The University of North Carolina on Thursday released a 59-page redacted version of the notice of allegations it received from the NCAA.
The allegations span a period from 2002 to 2011 in which the university is accused of five severe Level I violations encompassing academic improprieties and improper benefits to student athletes. Many of the allegations stem from more than 1,800 student-athletes enrolling in “paper classes” that gave high grades in classes that only required a paper be turned in at the end of the semester.
Upon the release of the notice of allegations, Chancellor Carol L. Folt and athletic director Bubba Cunningham issued a joint statement:
“We take the allegations the NCAA made about past conduct very seriously. This is the next step in a defined process, and we are a long way from reaching a conclusion. We will respond to the notice using facts and evidence to present a full picture of our case. Although we may identify some instances in the NCAA’s notice where we agree and others where we do not, we are committed to continue pursuing a fair and just outcome for Carolina.

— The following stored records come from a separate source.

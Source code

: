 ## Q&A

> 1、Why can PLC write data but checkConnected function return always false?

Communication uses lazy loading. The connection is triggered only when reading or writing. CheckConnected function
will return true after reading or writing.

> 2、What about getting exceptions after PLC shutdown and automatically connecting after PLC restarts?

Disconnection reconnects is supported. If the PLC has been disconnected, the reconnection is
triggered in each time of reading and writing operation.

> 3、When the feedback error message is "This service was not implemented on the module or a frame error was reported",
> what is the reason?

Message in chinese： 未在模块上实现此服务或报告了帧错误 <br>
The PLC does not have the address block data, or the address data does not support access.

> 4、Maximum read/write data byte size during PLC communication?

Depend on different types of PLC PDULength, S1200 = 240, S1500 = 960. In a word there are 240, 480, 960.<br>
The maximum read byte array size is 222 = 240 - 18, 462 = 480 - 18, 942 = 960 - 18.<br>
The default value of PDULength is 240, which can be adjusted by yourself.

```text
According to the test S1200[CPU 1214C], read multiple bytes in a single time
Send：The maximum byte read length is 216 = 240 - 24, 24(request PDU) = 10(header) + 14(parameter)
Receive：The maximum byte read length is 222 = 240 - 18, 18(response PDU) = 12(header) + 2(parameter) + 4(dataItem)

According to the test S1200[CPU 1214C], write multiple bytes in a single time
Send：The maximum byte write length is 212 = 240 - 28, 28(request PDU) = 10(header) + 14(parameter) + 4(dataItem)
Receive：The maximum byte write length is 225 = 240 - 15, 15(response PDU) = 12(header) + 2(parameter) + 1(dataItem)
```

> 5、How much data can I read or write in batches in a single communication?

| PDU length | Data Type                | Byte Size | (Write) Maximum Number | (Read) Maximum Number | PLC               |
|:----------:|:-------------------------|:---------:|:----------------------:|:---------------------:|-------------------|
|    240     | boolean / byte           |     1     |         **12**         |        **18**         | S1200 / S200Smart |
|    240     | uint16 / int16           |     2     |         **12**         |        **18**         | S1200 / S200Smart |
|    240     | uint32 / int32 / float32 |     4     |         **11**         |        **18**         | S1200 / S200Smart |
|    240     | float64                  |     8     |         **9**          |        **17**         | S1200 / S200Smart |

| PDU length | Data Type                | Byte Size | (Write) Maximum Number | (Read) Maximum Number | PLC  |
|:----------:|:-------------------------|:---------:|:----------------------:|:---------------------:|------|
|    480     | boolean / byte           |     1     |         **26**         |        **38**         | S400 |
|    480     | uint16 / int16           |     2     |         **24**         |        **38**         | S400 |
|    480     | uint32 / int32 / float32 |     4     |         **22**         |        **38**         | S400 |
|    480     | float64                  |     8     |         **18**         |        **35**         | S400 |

“We believe the University has done everything possible to address the academic irregularities that ended in 2011 and prevent them from recurring. We have implemented more than 70 reforms and initiatives to ensure and enhance academic integrity. We will continue to monitor the effectiveness of those measures and, wherever needed, put additional safeguards in place.”

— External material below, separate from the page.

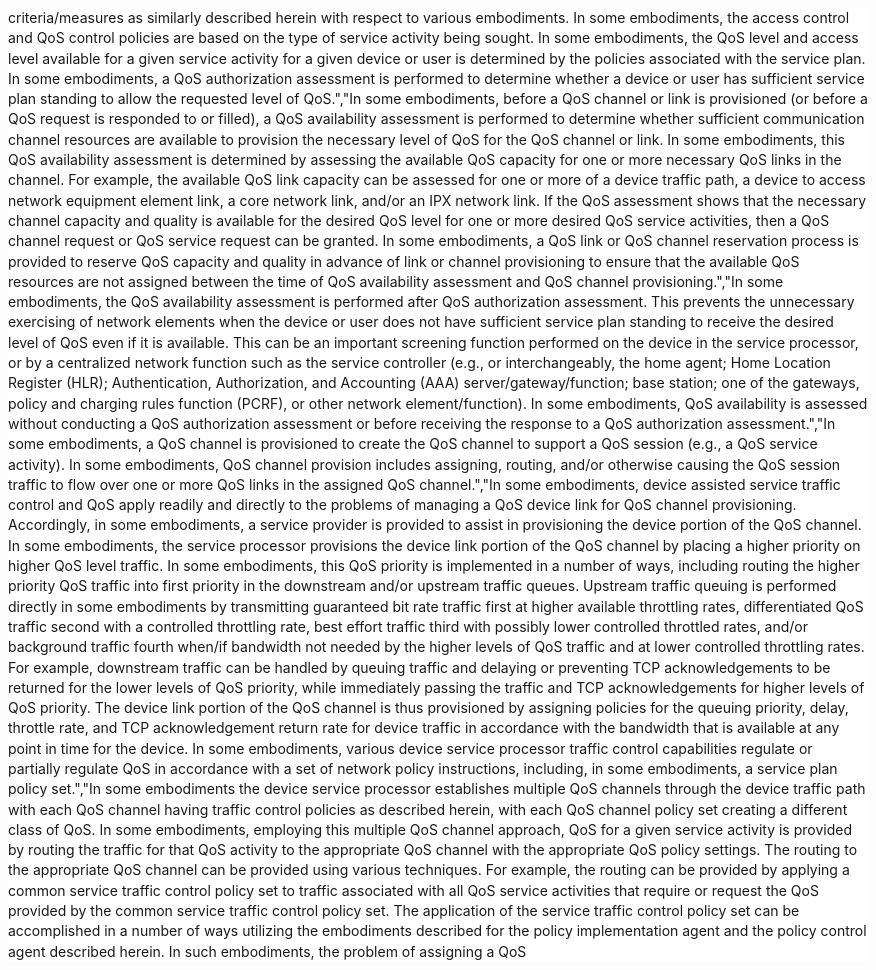 criteria\/measures as similarly described herein with respect to various embodiments. In some embodiments, the access control and QoS control policies are based on the type of service activity being sought. In some embodiments, the QoS level and access level available for a given service activity for a given device or user is determined by the policies associated with the service plan. In some embodiments, a QoS authorization assessment is performed to determine whether a device or user has sufficient service plan standing to allow the requested level of QoS.","In some embodiments, before a QoS channel or link is provisioned (or before a QoS request is responded to or filled), a QoS availability assessment is performed to determine whether sufficient communication channel resources are available to provision the necessary level of QoS for the QoS channel or link. In some embodiments, this QoS availability assessment is determined by assessing the available QoS capacity for one or more necessary QoS links in the channel. For example, the available QoS link capacity can be assessed for one or more of a device traffic path, a device to access network equipment element link, a core network link, and\/or an IPX network link. If the QoS assessment shows that the necessary channel capacity and quality is available for the desired QoS level for one or more desired QoS service activities, then a QoS channel request or QoS service request can be granted. In some embodiments, a QoS link or QoS channel reservation process is provided to reserve QoS capacity and quality in advance of link or channel provisioning to ensure that the available QoS resources are not assigned between the time of QoS availability assessment and QoS channel provisioning.","In some embodiments, the QoS availability assessment is performed after QoS authorization assessment. This prevents the unnecessary exercising of network elements when the device or user does not have sufficient service plan standing to receive the desired level of QoS even if it is available. This can be an important screening function performed on the device in the service processor, or by a centralized network function such as the service controller (e.g., or interchangeably, the home agent; Home Location Register (HLR); Authentication, Authorization, and Accounting (AAA) server\/gateway\/function; base station; one of the gateways, policy and charging rules function (PCRF), or other network element\/function). In some embodiments, QoS availability is assessed without conducting a QoS authorization assessment or before receiving the response to a QoS authorization assessment.","In some embodiments, a QoS channel is provisioned to create the QoS channel to support a QoS session (e.g., a QoS service activity). In some embodiments, QoS channel provision includes assigning, routing, and\/or otherwise causing the QoS session traffic to flow over one or more QoS links in the assigned QoS channel.","In some embodiments, device assisted service traffic control and QoS apply readily and directly to the problems of managing a QoS device link for QoS channel provisioning. Accordingly, in some embodiments, a service provider is provided to assist in provisioning the device portion of the QoS channel. In some embodiments, the service processor provisions the device link portion of the QoS channel by placing a higher priority on higher QoS level traffic. In some embodiments, this QoS priority is implemented in a number of ways, including routing the higher priority QoS traffic into first priority in the downstream and\/or upstream traffic queues. Upstream traffic queuing is performed directly in some embodiments by transmitting guaranteed bit rate traffic first at higher available throttling rates, differentiated QoS traffic second with a controlled throttling rate, best effort traffic third with possibly lower controlled throttled rates, and\/or background traffic fourth when\/if bandwidth not needed by the higher levels of QoS traffic and at lower controlled throttling rates. For example, downstream traffic can be handled by queuing traffic and delaying or preventing TCP acknowledgements to be returned for the lower levels of QoS priority, while immediately passing the traffic and TCP acknowledgements for higher levels of QoS priority. The device link portion of the QoS channel is thus provisioned by assigning policies for the queuing priority, delay, throttle rate, and TCP acknowledgement return rate for device traffic in accordance with the bandwidth that is available at any point in time for the device. In some embodiments, various device service processor traffic control capabilities regulate or partially regulate QoS in accordance with a set of network policy instructions, including, in some embodiments, a service plan policy set.","In some embodiments the device service processor establishes multiple QoS channels through the device traffic path with each QoS channel having traffic control policies as described herein, with each QoS channel policy set creating a different class of QoS. In some embodiments, employing this multiple QoS channel approach, QoS for a given service activity is provided by routing the traffic for that QoS activity to the appropriate QoS channel with the appropriate QoS policy settings. The routing to the appropriate QoS channel can be provided using various techniques. For example, the routing can be provided by applying a common service traffic control policy set to traffic associated with all QoS service activities that require or request the QoS provided by the common service traffic control policy set. The application of the service traffic control policy set can be accomplished in a number of ways utilizing the embodiments described for the policy implementation agent and the policy control agent described herein. In such embodiments, the problem of assigning a QoS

While the allegations are lengthy, they don’t mention anyone involved with the football program specifically. The NCAA interviewed former coaches John Bunting, Butch Davis, Everett Withers, but none was mentioned in the report.
Instead the report focuses on academic counselors for the Academic Support Program for Student Athletes and faculty and staff members in the African and Afro-American Studies department, which facilitated the “paper classes.”

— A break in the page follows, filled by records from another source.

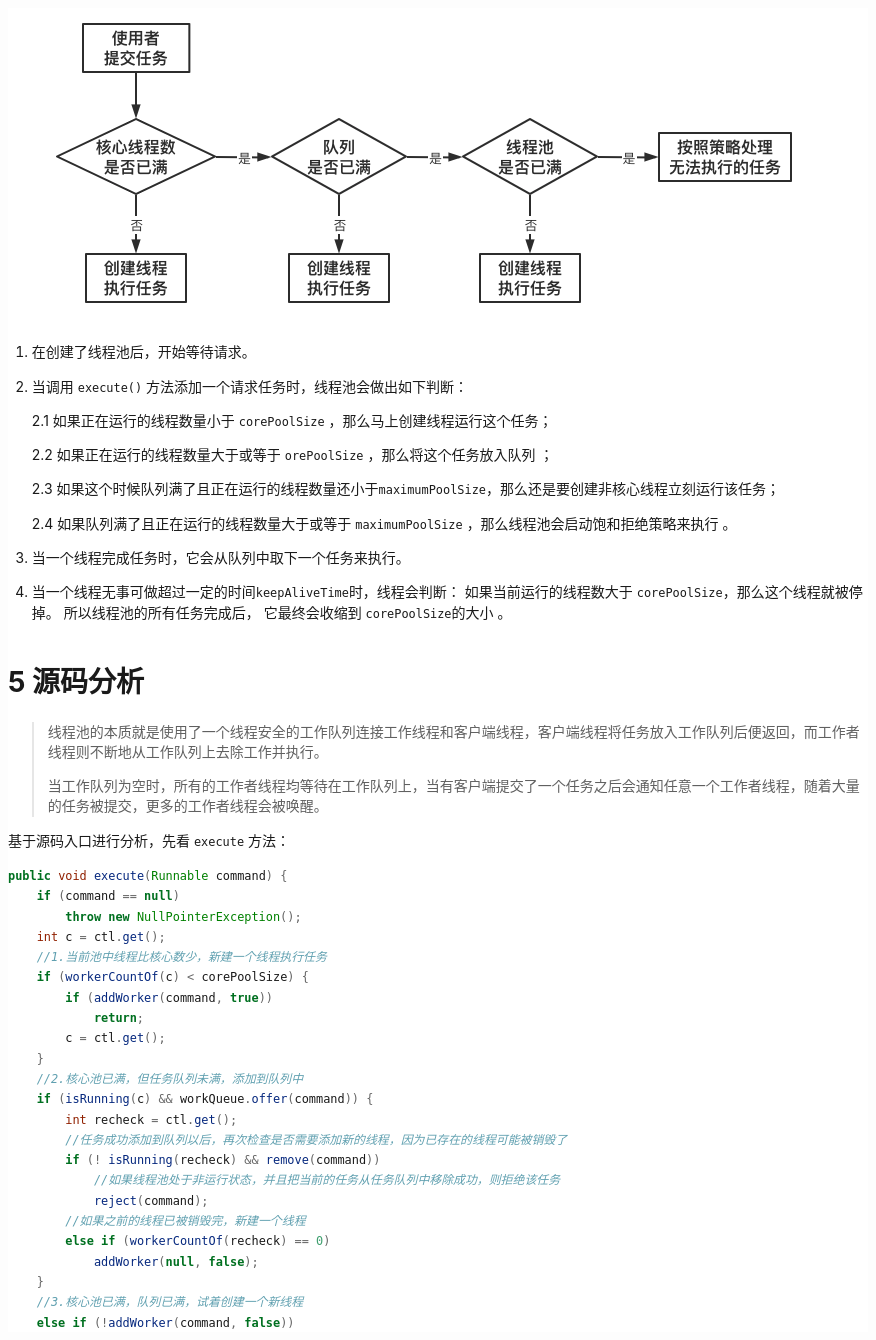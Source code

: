 ![image-20200906120827883](线程池.assets/image-20200906120827883.png)

1. 在创建了线程池后，开始等待请求。 

2. 当调用 ``execute()`` 方法添加一个请求任务时，线程池会做出如下判断： 

   2.1 如果正在运行的线程数量小于 ``corePoolSize`` ，那么马上创建线程运行这个任务； 

   2.2 如果正在运行的线程数量大于或等于 ``orePoolSize`` ，那么将这个任务放入队列 ； 

   2.3 如果这个时候队列满了且正在运行的线程数量还小于``maximumPoolSize``，那么还是要创建非核心线程立刻运行该任务； 

   2.4 如果队列满了且正在运行的线程数量大于或等于 ``maximumPoolSize`` ，那么线程池会启动饱和拒绝策略来执行 。 

3. 当一个线程完成任务时，它会从队列中取下一个任务来执行。 

4. 当一个线程无事可做超过一定的时间``keepAliveTime``时，线程会判断： 如果当前运行的线程数大于 ``corePoolSize``，那么这个线程就被停掉。 所以线程池的所有任务完成后， 它最终会收缩到 ``corePoolSize``的大小 。 

# 5 源码分析

> 线程池的本质就是使用了一个线程安全的工作队列连接工作线程和客户端线程，客户端线程将任务放入工作队列后便返回，而工作者线程则不断地从工作队列上去除工作并执行。
>
> 当工作队列为空时，所有的工作者线程均等待在工作队列上，当有客户端提交了一个任务之后会通知任意一个工作者线程，随着大量的任务被提交，更多的工作者线程会被唤醒。

基于源码入口进行分析，先看 ``execute`` 方法：

```java
public void execute(Runnable command) {
    if (command == null)
        throw new NullPointerException();
    int c = ctl.get();
    //1.当前池中线程比核心数少，新建一个线程执行任务
    if (workerCountOf(c) < corePoolSize) {
        if (addWorker(command, true))
            return;
        c = ctl.get();
    }
    //2.核心池已满，但任务队列未满，添加到队列中
    if (isRunning(c) && workQueue.offer(command)) {
        int recheck = ctl.get();
        //任务成功添加到队列以后，再次检查是否需要添加新的线程，因为已存在的线程可能被销毁了
        if (! isRunning(recheck) && remove(command))
            //如果线程池处于非运行状态，并且把当前的任务从任务队列中移除成功，则拒绝该任务
            reject(command);
        //如果之前的线程已被销毁完，新建一个线程
        else if (workerCountOf(recheck) == 0)
            addWorker(null, false);
    }
    //3.核心池已满，队列已满，试着创建一个新线程
    else if (!addWorker(command, false))
```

Last October, former federal prosecutor Kenneth Wainstein released a report at the request of the university detailing the connections between student athletes and these “paper classes” as an effort to keep athletes eligible.
Wainstein noted that during the course of an 18-year period (1993-2011), athletes accounted for 1,871 of the enrollments of the paper classes. Football players had the largest enrollment at 963 or 51.4 percent.
Deborah Crowder, the former administrative manager for the African and Afro-American Studies department, started the “paper classes,” in 1993 in response to athletic department academic counselors complaining independent study was too difficult. These classes had no instructor, no attendance and required the student to turn in a paper at the end of the course for a high grade. Oftentimes, the content of the paper didn’t matter as long as it was turned in.
After Crowder retired in 2009, Julius Nyang’oro, the department chairman, continued the “paper classes” until August 2011.
Wainstein said the high grades in these classes allowed 329 student athletes to get their grade point averages above 2.0 to remain eligible for their sports.
UNC has 90 days to respond to the allegations, which it received on May 21. UNC will meet with the NCAA in Indianapolis in three months and a ruling will be issued nine moths after that hearing.